Whoever said exercise is good for you obviously didn't have my personal trainer!!
Last night I ventured into a gym and actually did exercise for the first time in about 5 months! I was soooo fed up with the crapness of my old gym that I have joined a spangly new one where the equipment works and the staff know what customer relations are and are polite!
So far I've been lucky, I've ben able to shift over a stone in weight without exercising but now I am stuck, the countdown to Christmas has begun and I want to be able to lose another 7 1/2 pounds by then, so it was time to bite the bullet and get back in the gym.
Of course I wasn't expecting to be put through my paces quite that much!! As part of my membership perks I get to have one free session with a personal trainer so for an hour he had me rowing, pushing weights, stepping, cycling, cross training and doing sit ups. Have you ever exercised so much that you think you are either a) going to pass out or b)throw up??! Well that was me. By the time I came out I was a sweaty, red faced, puffing wreck!! My new haircut was ruined with bits sticking up and bits plastered to my face...I was the epitome of unattractiveness!!
I think the scariest thing is, I can't wait to get back in there and do it all again! If it helps me shift more pounds I will be the happiest Fairy around!
Last night must have been my night for men trying to finish me off, both physically (in the guise of personal trainer) and emotionally. The Evil Ex seems to be back to his old tricks again. Things were going ok, we would talk every now and then, occasionally go for lunch and I had...actually have...reached a point now where I'm not the naive little girl I was when I met him and I am wise to his game playing. We haven't spoken for about 5-6 weeks. I've emailed to see how he is and he's ignored me so I left it. Then last night I got a text from him asking whether I had called him. Obviously I hadn't so it led to this whole text conversation when he admitted that he didn't know how to start the conversation. 'Hello, how are you, sorry I haven't been in touch, I've been butterfly farming in Outer Mongolia' may have been a better start!! Anyway, after a bit of a heated text conversation he called me. We argued for a bit, then had a normal conversation, then a little while later when we were talking he said that he hadn't been in touch coz he was hiding. Apparently hiding from me so that he didn't tell me he loves me. Which he reckons he does. He wants to know whether there is any chance that I could ever love him again. I'm actually starting to question his sanity!!

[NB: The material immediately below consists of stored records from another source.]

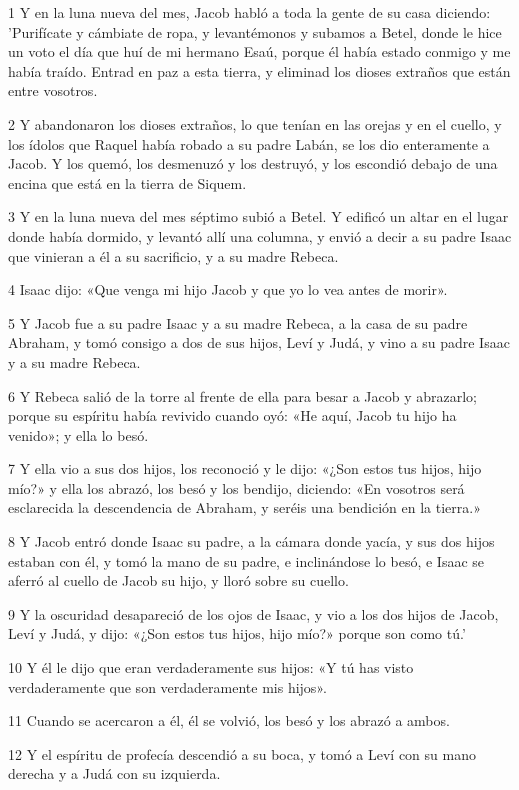 \par 1 Y en la luna nueva del mes, Jacob habló a toda la gente de su casa diciendo: 'Purifícate y cámbiate de ropa, y levantémonos y subamos a Betel, donde le hice un voto el día que huí de mi hermano Esaú, porque él había estado conmigo y me había traído. Entrad en paz a esta tierra, y eliminad los dioses extraños que están entre vosotros.
\par 2 Y abandonaron los dioses extraños, lo que tenían en las orejas y en el cuello, y los ídolos que Raquel había robado a su padre Labán, se los dio enteramente a Jacob. Y los quemó, los desmenuzó y los destruyó, y los escondió debajo de una encina que está en la tierra de Siquem.
\par 3 Y en la luna nueva del mes séptimo subió a Betel. Y edificó un altar en el lugar donde había dormido, y levantó allí una columna, y envió a decir a su padre Isaac que vinieran a él a su sacrificio, y a su madre Rebeca.
\par 4 Isaac dijo: «Que venga mi hijo Jacob y que yo lo vea antes de morir».
\par 5 Y Jacob fue a su padre Isaac y a su madre Rebeca, a la casa de su padre Abraham, y tomó consigo a dos de sus hijos, Leví y Judá, y vino a su padre Isaac y a su madre Rebeca.
\par 6 Y Rebeca salió de la torre al frente de ella para besar a Jacob y abrazarlo; porque su espíritu había revivido cuando oyó: «He aquí, Jacob tu hijo ha venido»; y ella lo besó.
\par 7 Y ella vio a sus dos hijos, los reconoció y le dijo: «¿Son estos tus hijos, hijo mío?» y ella los abrazó, los besó y los bendijo, diciendo: «En vosotros será esclarecida la descendencia de Abraham, y seréis una bendición en la tierra.»
\par 8 Y Jacob entró donde Isaac su padre, a la cámara donde yacía, y sus dos hijos estaban con él, y tomó la mano de su padre, e inclinándose lo besó, e Isaac se aferró al cuello de Jacob su hijo, y lloró sobre su cuello.
\par 9 Y la oscuridad desapareció de los ojos de Isaac, y vio a los dos hijos de Jacob, Leví y Judá, y dijo: «¿Son estos tus hijos, hijo mío?» porque son como tú.'
\par 10 Y él le dijo que eran verdaderamente sus hijos: «Y tú has visto verdaderamente que son verdaderamente mis hijos».
\par 11 Cuando se acercaron a él, él se volvió, los besó y los abrazó a ambos.
\par 12 Y el espíritu de profecía descendió a su boca, y tomó a Leví con su mano derecha y a Judá con su izquierda.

I won't deny that part of me always has, and still does, feel something for him. Is it love? No. I think its more to do with the potential we had...the relationship we had and where it could have gone if he hadn't thrown it away. We were good together and he made me deliriously happy...he was meant to be 'the one'.
But now I am meant to believe what he tells me when he has done nothing over the last 4 years but play games with me and lie to me. He told me a long time ago he still loved me, then said that he just said it and it wasn't true. Like I could ever let him wreak havoc on my emotions and hurt me as much as he did before...I don't think so somehow! What can he possibly be thinking??!
Personally I think he's stark raving bonkers but if anyone has any other theories I'd be glad to hear them!
Do I have a secret sign on my head that only nutters can see, or should I be thinking about changing my perfume??! And where are all the sane, normal(ish) guys???!!